§ TASK GOAL
Collect each line of the records containing the string "DoxyCompactItemize".

TASK DATA START

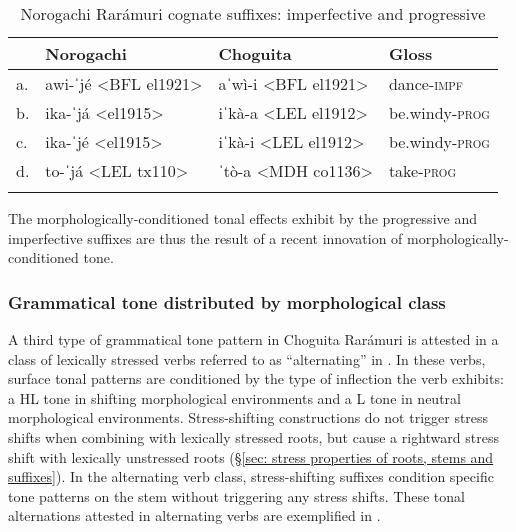 \begin{table}
\caption{Norogachi Rarámuri cognate suffixes: imperfective and progressive}
\label{tab:norogachi-raramuri}

\begin{tabularx}{\textwidth}{llll}
\lsptoprule
&\textbf{Norogachi} & \textbf{Choguita} & \textbf{Gloss} \\
\midrule
a.& awi-ˈjé <BFL el1921> & aˈwì-i <BFL el1921> &dance-\textsc{impf}\\
b.& ika-ˈjá  <el1915> & iˈkà-a  <LEL el1912>&	be.windy-\textsc{prog}\\
c.& ika-ˈjé  <el1915> & iˈkà-i  <LEL el1912> & be.windy-\textsc{prog}\\
d.& to-ˈjá	<LEL tx110> & ˈtò-a <MDH co1136> & take-\textsc{prog}\\
\lspbottomrule
\end{tabularx}
\end{table}

The morphologically-conditioned tonal effects exhibit by the progressive and imperfective suffixes are thus the result of a recent innovation of morphologically-conditioned tone.

\subsubsection{Grammatical tone distributed by morphological class}
\label{subsubsec: grammatical tone distributed by morphological class}

A third type of grammatical tone pattern in Choguita Rarámuri is attested in a class of lexically stressed verbs referred to as ``alternating'' in \citet{caballero2015tone}. In these verbs, surface tonal patterns are conditioned by the type of inflection the verb exhibits: a HL tone in shifting morphological environments and a L tone in neutral morphological environments. Stress-shifting constructions do not trigger stress shifts when combining with lexically stressed roots, but cause a rightward stress shift with lexically unstressed roots (§\ref{sec: stress properties of roots, stems and suffixes}). In the alternating verb class, stress-shifting suffixes condition specific tone patterns on the stem without triggering any stress shifts. These tonal alternations attested in alternating verbs are exemplified in .


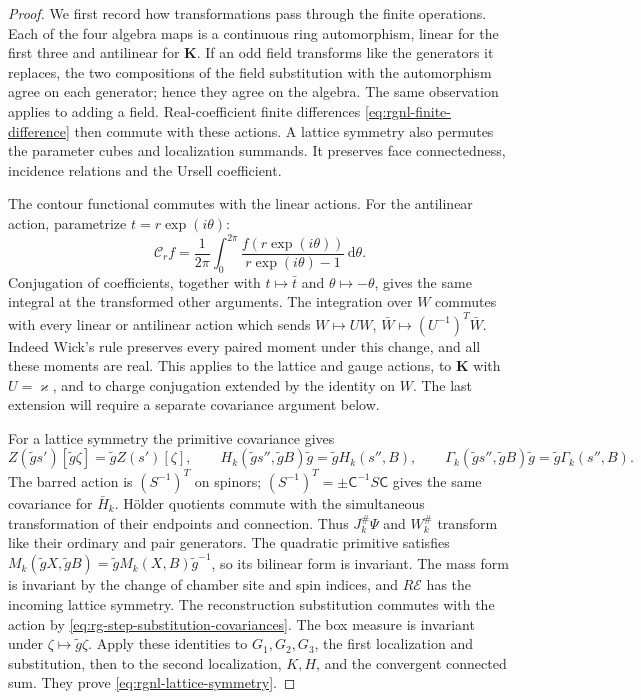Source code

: \documentclass[11pt,letterpaper,reqno]{amsart}
\newcommand{\dd}{\mathrm d}
\begin{document}
\begin{proof}
We first record how transformations pass through the
finite operations. Each of the four algebra maps is a
continuous ring automorphism, linear for the first three
and antilinear for $\mathbf K$. If an odd field transforms
like the generators it replaces, the two compositions of
the field substitution with the automorphism agree on
each generator; hence they agree on the algebra.
The same observation applies to adding a field.
Real-coefficient finite differences
\eqref{eq:rgnl-finite-difference} then commute with these
actions. A lattice symmetry also permutes the parameter
cubes and localization summands. It preserves face
connectedness, incidence relations and the Ursell coefficient.

The contour functional commutes with the linear actions.
For the antilinear action, parametrize $t=r\exp(i\theta)$:
\[
 \mathcal C_rf=\frac1{2\pi}\int_0^{2\pi}
             \frac{f(r\exp(i\theta))}{r\exp(i\theta)-1}\,\dd\theta.
\]
Conjugation of coefficients, together with
$t\mapsto\bar t$ and $\theta\mapsto-\theta$, gives the
same integral at the transformed other arguments.
The integration over $W$ commutes with every linear or
antilinear action which sends
$W\mapsto UW$, $\bar W\mapsto(U^{-1})^T\bar W$.
Indeed Wick's rule preserves every paired moment under
this change, and all these moments are real.
This applies to the lattice and gauge actions, to
$\mathbf K$ with $U=\varkappa$, and to charge conjugation
extended by the identity on $W$.
The last extension will require a separate covariance
argument below.

For a lattice symmetry the primitive covariance gives
\[
 Z(\tilde gs')[\tilde g\zeta]=\tilde gZ(s')[\zeta],\qquad
 H_k(\tilde gs'',\tilde gB)\tilde g=\tilde gH_k(s'',B),
 \qquad
 \Gamma_k(\tilde gs'',\tilde gB)\tilde g=\tilde g\Gamma_k(s'',B).
\]
The barred action is $(S^{-1})^T$ on spinors;
$(S^{-1})^T=\pm\mathsf C^{-1}S\mathsf C$ gives the
same covariance for $\bar H_k$.
H\"older quotients commute with the simultaneous
transformation of their endpoints and connection.
Thus $J_k^\#\Psi$ and $W_k^\#$ transform like their
ordinary and pair generators.
The quadratic primitive satisfies
$M_k(\tilde gX,\tilde gB)=\tilde gM_k(X,B)\tilde g^{-1}$,
so its bilinear form is invariant.
The mass form is invariant by the change of chamber
site and spin indices, and $R\mathscr E$ has the
incoming lattice symmetry. The reconstruction substitution
commutes with the action by
\eqref{eq:rg-step-substitution-covariances}.
The box measure is invariant under $\zeta\mapsto\tilde g\zeta$.
Apply these identities to $G_1,G_2,G_3$, the first
localization and substitution, then to the second
localization, $K,H$, and the convergent connected sum.
They prove \eqref{eq:rgnl-lattice-symmetry}.


\end{proof}
\end{document}
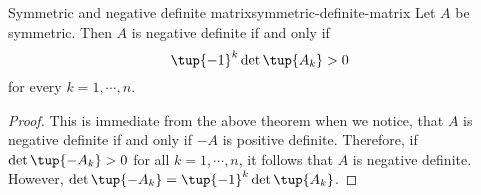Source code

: \begin{corollary}{Symmetric and negative definite matrix}{symmetric-definite-matrix} %
Let $A$ be symmetric. Then $A$ is negative definite if and only
if 
\begin{equation*}
\tup{-1} ^{k} \det \tup{A_{k}} >0
\end{equation*}
for every $k=1,\cdots ,n$.
\end{corollary}

\begin{proof}This is immediate from the above theorem when we notice,
that $A$ is negative definite if and only if $-A$ is positive definite.
Therefore, if $\det \tup{-A_{k}} >0$ for all $k=1,\cdots ,n$, it
follows that $A$ is negative definite. However, $\det \tup{-A_{k}}
=\tup{-1} ^{k}\det \tup{A_{k}}$. 
\end{proof}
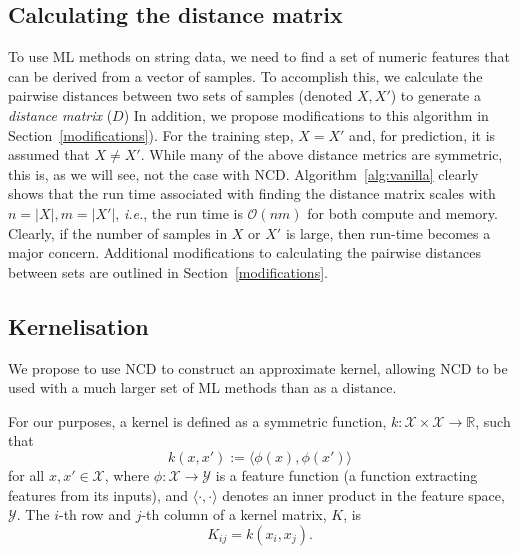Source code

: \documentclass[preprint,12pt]{article}
\begin{document}
\subsection{Calculating the distance matrix}
\label{distance_matrix}
\label{alg:vanilla}
To use ML methods on string data, we need to find a set of numeric features that can be derived from a vector of samples.
To accomplish this, we calculate the pairwise distances between two sets of samples (denoted $X, X'$) to generate a \textit{distance matrix} ($D$) 
In addition, we propose modifications to this algorithm in Section~\ref{modifications}).
For the training step, $X = X'$ and, for prediction, it is assumed that $X \neq X'$.
While many of the above distance metrics are symmetric, this is, as we will see, not the case with NCD.
Algorithm~\ref{alg:vanilla} clearly shows that the run time associated with finding the distance matrix scales with $n = | X |, m = | X' |$, \textit{i.e.}, the run time is $\mathcal{O}(nm)$ for both compute and memory.
Clearly, if the number of samples in $X$ or $X'$ is large, then run-time becomes a major concern.
Additional modifications to calculating the pairwise distances between sets are outlined in Section~\ref{modifications}.



\subsection{Kernelisation}
\label{kernels}

We propose to use NCD to construct an approximate kernel, allowing NCD to be used with a much larger set of ML methods than as a distance.

For our purposes, a kernel is defined as a symmetric function, $k : \mathcal{X} \times \mathcal{X} \rightarrow \mathbb{R}$, such that
\begin{equation}
    k(x, x') := \langle \phi(x), \phi(x') \rangle 
    \label{eq:kernel}
\end{equation}
for all $x, x' \in \mathcal{X}$,
where $\phi: \mathcal{X} \to \mathcal{Y}$ is a feature function (a function extracting features from its inputs), and $\langle \cdot, \cdot \rangle$ denotes an inner product in the feature space, $\mathcal{Y}$.
The $i$-th row and $j$-th column of a kernel matrix, $K$, is
$$
    K_{ij} = k(x_i, x_j).
$$
\end{document}

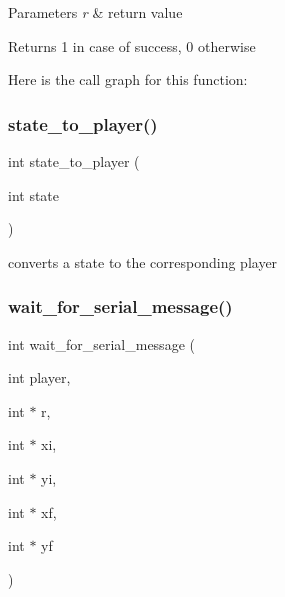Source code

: \begin{DoxyParams}{Parameters}
{\em r} & return value \\
\hline
\end{DoxyParams}
\begin{DoxyReturn}{Returns}
1 in case of success, 0 otherwise 
\end{DoxyReturn}
Here is the call graph for this function\+:
\hypertarget{group___checkers_gad7f7feb83c536c88d67834e7e20780ee}{}\label{group___checkers_gad7f7feb83c536c88d67834e7e20780ee} 
\subsubsection{\texorpdfstring{state\+\_\+to\+\_\+player()}{state\_to\_player()}}
{\footnotesize\ttfamily int state\+\_\+to\+\_\+player (\begin{DoxyParamCaption}\item[{int}]{state }\end{DoxyParamCaption})}



converts a state to the corresponding player 

\hypertarget{group___checkers_ga17180b891d06475062d87e08d01af278}{}\label{group___checkers_ga17180b891d06475062d87e08d01af278} 
\subsubsection{\texorpdfstring{wait\+\_\+for\+\_\+serial\+\_\+message()}{wait\_for\_serial\_message()}}
{\footnotesize\ttfamily int wait\+\_\+for\+\_\+serial\+\_\+message (\begin{DoxyParamCaption}\item[{int}]{player,  }\item[{int $\ast$}]{r,  }\item[{int $\ast$}]{xi,  }\item[{int $\ast$}]{yi,  }\item[{int $\ast$}]{xf,  }\item[{int $\ast$}]{yf }\end{DoxyParamCaption})}



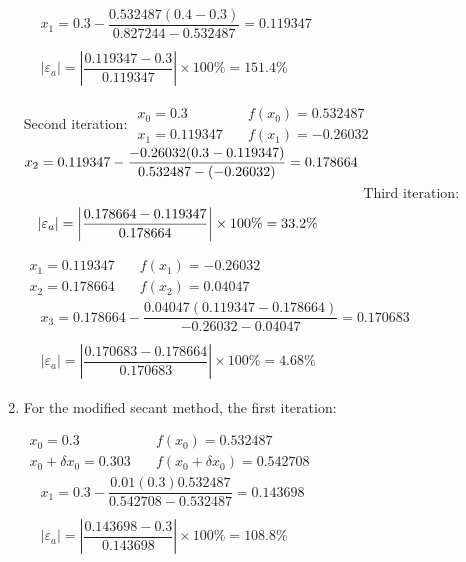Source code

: \documentclass[../main.tex]{subfiles}
\begin{document}
\begin{enumerate}[label=\bfseries(\alph*)]
\bigbreak
$
\begin{aligned}
&x_{1}=0.3-\dfrac{0.532487(0.4-0.3)}{0.827244-0.532487}=0.119347 \\\\
&\left|\varepsilon_{a}\right|=\left|\dfrac{0.119347-0.3}{0.119347}\right| \times 100 \%=151.4 \%
\end{aligned}$

\bigbreak
Second iteration:
\bigbreak
$\begin{array}{ll}
x_{0}=0.3 &\quad f\left(x_{0}\right)=0.532487 \\
x_{1}=0.119347 &\quad f\left(x_{1}\right)=-0.26032
\end{array}$
\bigbreak
$
\begin{aligned}
x_{2}=0.119347-\dfrac{-0.26032(0.3-0.119347)}{0.532487-(-0.26032)}=0.178664 \\\\
&\hspace*{-8.1cm}\left|\varepsilon_{a}\right|=\left|\dfrac{0.178664-0.119347}{0.178664}\right| \times 100 \%=33.2 \%
\end{aligned}$
\bigbreak
Third iteration:
\bigbreak

$\begin{array}{ll}x_{1}=0.119347 &\quad f\left(x_{1}\right)=-0.26032 \\x_{2}=0.178664 &\quad f\left(x_{2}\right)=0.04047\end{array}$
\bigbreak
$
\begin{aligned}
&x_{3}=0.178664-\dfrac{0.04047(0.119347-0.178664)}{-0.26032-0.04047}=0.170683 \\\\ & \left|\varepsilon_{a}\right|=\left|\dfrac{0.170683-0.178664}{0.170683}\right| \times 100 \%=4.68 \%
\end{aligned}$
\bigbreak

\item For the modified secant method, the first iteration:
\bigbreak

$\begin{array}{ll}x_{0}=0.3 &\quad f\left(x_{0}\right)=0.532487 \\x_{0}+\delta x_{0}=0.303 &\quad f\left(x_{0}+\delta x_{0}\right)=0.542708\end{array}$
\bigbreak$
\begin{aligned}
&x_{1}=0.3-\dfrac{0.01(0.3) 0.532487}{0.542708-0.532487}=0.143698 \\\\
&\left|\varepsilon_{a}\right|=\left|\dfrac{0.143698-0.3}{0.143698}\right| \times 100 \%=108.8 \%
\end{aligned}$
\bigbreak



\end{enumerate}
\end{document}
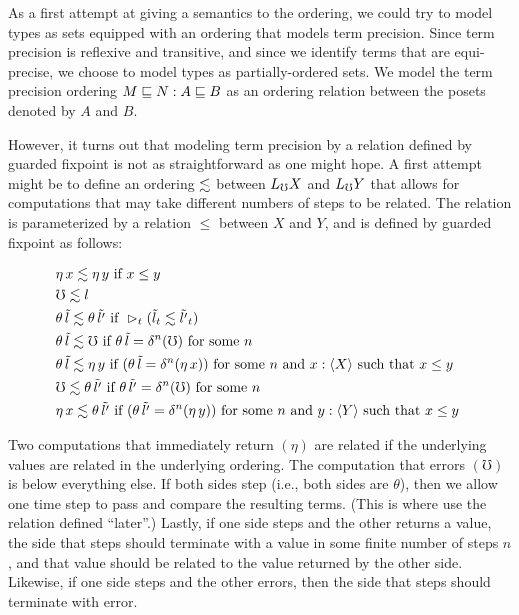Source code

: As a first attempt at giving a semantics to the ordering, we could try to model types as
sets equipped with an ordering that models term precision. Since term precision is reflexive
and transitive, and since we identify terms that are equi-precise, we choose to model types
as partially-ordered sets. We model the term precision ordering $M \sqsubseteq N : A \sqsubseteq B$ as an
ordering relation between the posets denoted by $A$ and $B$.

However, it turns out that modeling term precision by a relation defined by guarded fixpoint
is not as straightforward as one might hope.
A first attempt might be to define an ordering $\lesssim$ between $L_\mho X$ and $L_\mho Y$
that allows for computations that may take different numbers of steps to be related.
The relation is parameterized by a relation $\le$ between $X$ and $Y$, and is defined
by guarded fixpoint as follows:

\begin{align*}
  &\eta\, x \semltbad \eta\, y \text{ if } 
    x \semlt y \\
%		
  &\mho \semltbad l \\
%
  &\theta\, \tilde{l} \semltbad \theta\, \tilde{l'} \text{ if } 
    \later_t (\tilde{l}_t \semltbad \tilde{l'}_t) \\
%	
  &\theta\, \tilde{l} \semltbad \mho \text{ if } 
    \theta\, \tilde{l} = \delta^n(\mho) \text { for some $n$ } \\
%	
  &\theta\, \tilde{l} \semltbad \eta\, y \text{ if }
    (\theta\, \tilde{l} = \delta^n(\eta\, x))
  \text { for some $n$ and $x : \ty{X}$ such that $x \le y$ } \\
%
  &\mho \semltbad \theta\, \tilde{l'} \text { if } 
    \theta\, \tilde{l'} = \delta^n(\mho) \text { for some $n$ } \\
%	
  &\eta\, x \semltbad \theta\, \tilde{l'} \text { if }
    (\theta\, \tilde{l'} = \delta^n (\eta\, y))
  \text { for some $n$ and $y : \ty{Y}$ such that $x \le y$ }
\end{align*}

Two computations that immediately return $(\eta)$ are related if the underlying
values are related in the underlying ordering. 
%
The computation that errors $(\mho)$ is below everything else.
%
If both sides step (i.e., both sides are $\theta$),
then we allow one time step to pass and compare the resulting terms.
(This is where use the relation defined ``later''.)
%
Lastly, if one side steps and the other returns a value, the side that steps should
terminate with a value in some finite number of steps $n$, and that value should
be related to the value returned by the other side.
Likewise, if one side steps and the other errors, then the side that steps
should terminate with error.

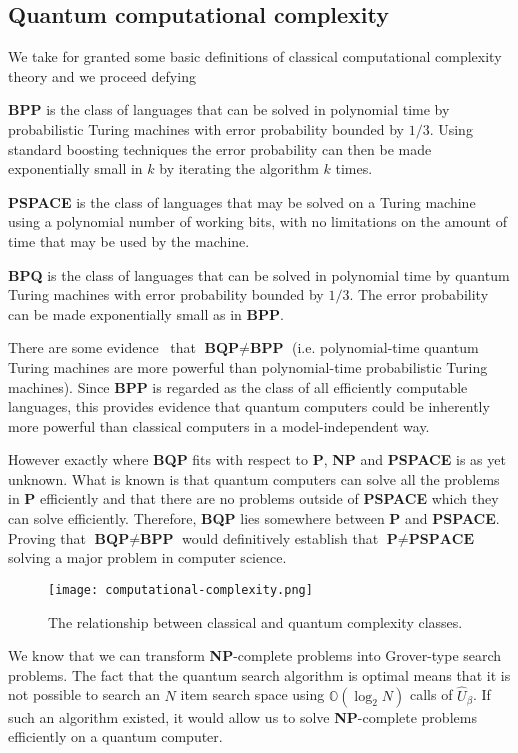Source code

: \subsection{Quantum computational complexity}
We take for granted some basic definitions of classical computational complexity theory and we proceed defying
\begin{defn}
\textbf{BPP} is the class of languages that can be solved in polynomial time by probabilistic Turing machines with error probability bounded by $1/3$. Using standard boosting techniques the error probability can then be made exponentially small in $k$ by iterating the algorithm $k$ times.
\end{defn}
\begin{defn}
\textbf{PSPACE} is the class of languages that may be solved on a Turing machine using a polynomial number of working bits, with no limitations on the amount of time that may be used by the machine.
\end{defn}
\begin{defn}
\textbf{BPQ} is the class of languages that can be solved in polynomial time by quantum Turing machines with error probability bounded by $1/3$. The error probability can be made exponentially small as in \textbf{BPP}.
\end{defn}
There are some evidence~\cite{Bennett_1997} that $\textbf{BQP} \neq \textbf{BPP}$ (i.e. polynomial-time quantum Turing machines are more powerful than polynomial-time probabilistic Turing machines). Since \textbf{BPP} is regarded as the class of all efficiently computable languages, this provides evidence that quantum computers could be inherently more powerful than classical computers in a model-independent way.

However exactly where \textbf{BQP} fits with respect to \textbf{P}, \textbf{NP} and \textbf{PSPACE} is as yet unknown. What is known is that quantum computers can solve all the problems in \textbf{P} efficiently and that there are no problems outside of \textbf{PSPACE} which they can solve efficiently. Therefore, \textbf{BQP} lies somewhere between \textbf{P} and \textbf{PSPACE}.
Proving that $\textbf{BQP} \neq \textbf{BPP}$ would definitively establish that $\textbf{P} \neq \textbf{PSPACE}$ solving a major problem in computer science.


\begin{figure}
\texttt{[image: computational-complexity.png]}
\centering
\caption{The relationship between classical and quantum complexity classes.}
\end{figure}
We know that we can transform \textbf{NP}-complete problems into Grover-type search problems.
The fact that the quantum search algorithm is optimal means that it is not possible to search an $N$ item search space using $\mathbb{O}(\log_2{N})$ calls of $\hat{U}_\beta$. If such an algorithm existed, it would allow us to solve \textbf{NP}-complete problems efficiently on a quantum computer.


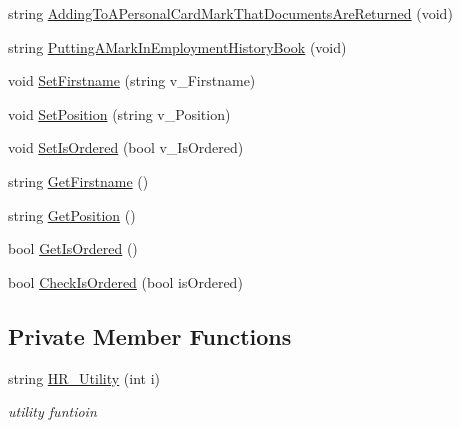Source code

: \begin{DoxyCompactItemize}
string \hyperlink{class_h_r_a896d89581c96f0dcedca7440d2798d15}{Adding\+To\+A\+Personal\+Card\+Mark\+That\+Documents\+Are\+Returned} (void)
\item 
string \hyperlink{class_h_r_aacf64628213ae72aa5ff5a1b44e829fa}{Putting\+A\+Mark\+In\+Employment\+History\+Book} (void)
\item 
void \hyperlink{class_h_r_a795d089594c22910ea58938faf131b67}{Set\+Firstname} (string v\+\_\+\+Firstname)
\item 
void \hyperlink{class_h_r_ae092262d1dc245604fdb37fbe5564362}{Set\+Position} (string v\+\_\+\+Position)
\item 
void \hyperlink{class_h_r_ac927323d22c1580b0b6d258e28294322}{Set\+Is\+Ordered} (bool v\+\_\+\+Is\+Ordered)
\item 
string \hyperlink{class_h_r_a03a185de9601109b13c6a34c381b7b6f}{Get\+Firstname} ()
\item 
string \hyperlink{class_h_r_aed5b4581248646ba06467442b080c262}{Get\+Position} ()
\item 
bool \hyperlink{class_h_r_acbee31efce04c45b16cd9f24c7e2359c}{Get\+Is\+Ordered} ()
\item 
bool \hyperlink{class_h_r_af2203b0b515794db46c12b02bc9b9bd2}{Check\+Is\+Ordered} (bool is\+Ordered)
\end{DoxyCompactItemize}
\subsection*{Private Member Functions}
\begin{DoxyCompactItemize}
\item 
string \hyperlink{class_h_r_a55cb339b18d5eac3fb3a7a9a260d5f98}{H\+R\+\_\+\+Utility} (int i)
\begin{DoxyCompactList}\small\item\em utility funtioin \end{DoxyCompactList}\end{DoxyCompactItemize}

TASK DATA END

§ SOLUTION FOR THIS PROBLEM
: \begin{DoxyCompactItemize}
\end{DoxyCompactItemize}
\begin{DoxyCompactItemize}
\begin{DoxyCompactList}\small\item\em utility funtioin \end{DoxyCompactList}\end{DoxyCompactItemize}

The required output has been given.